Recent failures have given enough reason to believe that directors need to have greater awareness of their fiduciary responsibilities. Of the recent failures – several on account of corporate governance lapses – had boards with well-established directors that failed in executing their fiduciary responsibilities. IL&FS and CG Power are cases that come quick to mind.
Leave aside abject failures, but governance practices in well established companies also raise questions on the role of Independent Directors. That shareholders have to vote against remuneration resolutions or stock option schemes raises questions on whether the nomination and remuneration committee (NRC) has used objective benchmarks to decide executive compensation. Whistle-blower letters that go directly to the regulator rather than through the company’s own policy and process are, to some extent, a reflection of the trust commanded by the company’s board and leadership. Related party transactions that are defeated centrally question the role of the audit committee and the overall board in exercising independence when approving these transactions.

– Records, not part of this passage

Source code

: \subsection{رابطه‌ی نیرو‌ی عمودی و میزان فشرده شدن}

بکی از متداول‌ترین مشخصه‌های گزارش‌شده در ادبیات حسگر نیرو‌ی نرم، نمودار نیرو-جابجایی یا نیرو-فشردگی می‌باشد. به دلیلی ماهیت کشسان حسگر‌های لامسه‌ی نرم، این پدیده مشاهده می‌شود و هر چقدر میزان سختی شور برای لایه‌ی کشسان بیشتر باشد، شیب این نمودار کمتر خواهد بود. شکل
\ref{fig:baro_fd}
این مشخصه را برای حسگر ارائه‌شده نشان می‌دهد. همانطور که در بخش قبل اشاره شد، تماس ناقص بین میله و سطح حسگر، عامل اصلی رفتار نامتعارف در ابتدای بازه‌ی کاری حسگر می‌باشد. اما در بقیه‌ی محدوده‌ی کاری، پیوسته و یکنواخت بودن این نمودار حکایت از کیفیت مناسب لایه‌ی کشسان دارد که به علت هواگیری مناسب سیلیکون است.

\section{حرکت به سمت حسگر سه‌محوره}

Will the proficiency test for Independent Directors, instituted by the Ministry of Corporate Affairs in October 2019 (Exhibit 1), address any of these issues? We think not. The test is designed to familiarize independent directors with securities and corporate law, basics of accounting, and “and other such areas relevant to the functioning of an individual acting as an independent director”. It does not attempt to make independent directors think about what is beyond the scope of legal provisions. The target audience is narrow – limited to independent directors with less than 10 years of board or KMP experience. Directors with less than 10 years of aggregate work experience – typically those born in the promoter family and have reached drinking age – do not have to take this test, since they are not independent directors.
The proficiency test is an overlap with the familiarization programmes already being conducted by companies. The Companies Act 2013 mandated companies to hold trainings for directors – which was subsequently rechristened to director familiarization programmes. The idea of this was akin to continuing professional education for directors. The discretion of what trainings to undertake has been left to companies, and companies tend to mix programmes from business related topics, to regulatory updates. Over and above this, directors will now have to take the test. Perhaps it may have been easier to ask companies to ensure at least one session annually covers regulation and regulatory updates – that may have a better outcome.
The implementation of the mandatory test is likely to follow a script we have all seen in the past. While the test has been mandatory, it is a decision that seems to have been made in a hurry: the 22 October 2019 notification essentially requires the test to be made available from 1 December 2019. To get a panel together and create an online test in less than two months is challenging. There is a high probability of the test being postponed, or a hurried implementation with execution difficulties. Once implemented, the exceptions will begin. Listed public sector companies have been the exception to almost every rule – there is little reason to believe that they will comply with this requirement. Reduction of passing thresholds (currently set at 60%), exempting bureaucrats above a certain rank, creating optional questions or sections, et al will likely follow.
In the manner that the proficient test has been designed, it seems to become more eligibility criteria than training. It is one-time; directors take it, pass and they are done. This is not continuing professional education, where directors are kept abreast of changing regulations or changing market expectations. The Ministry of Corporate Affairs will do well to roll-back this entire idea, since its impact on board quality will be nothing more than a check-the-box.
There is no denying that independent directors need training. But the training needs to focus on taking the right decision for all stakeholders – not on ensuring compliance (companies have legal teams for that). Boards need to straddle between taking the right decision and what is legally right; they need to find their own dharma.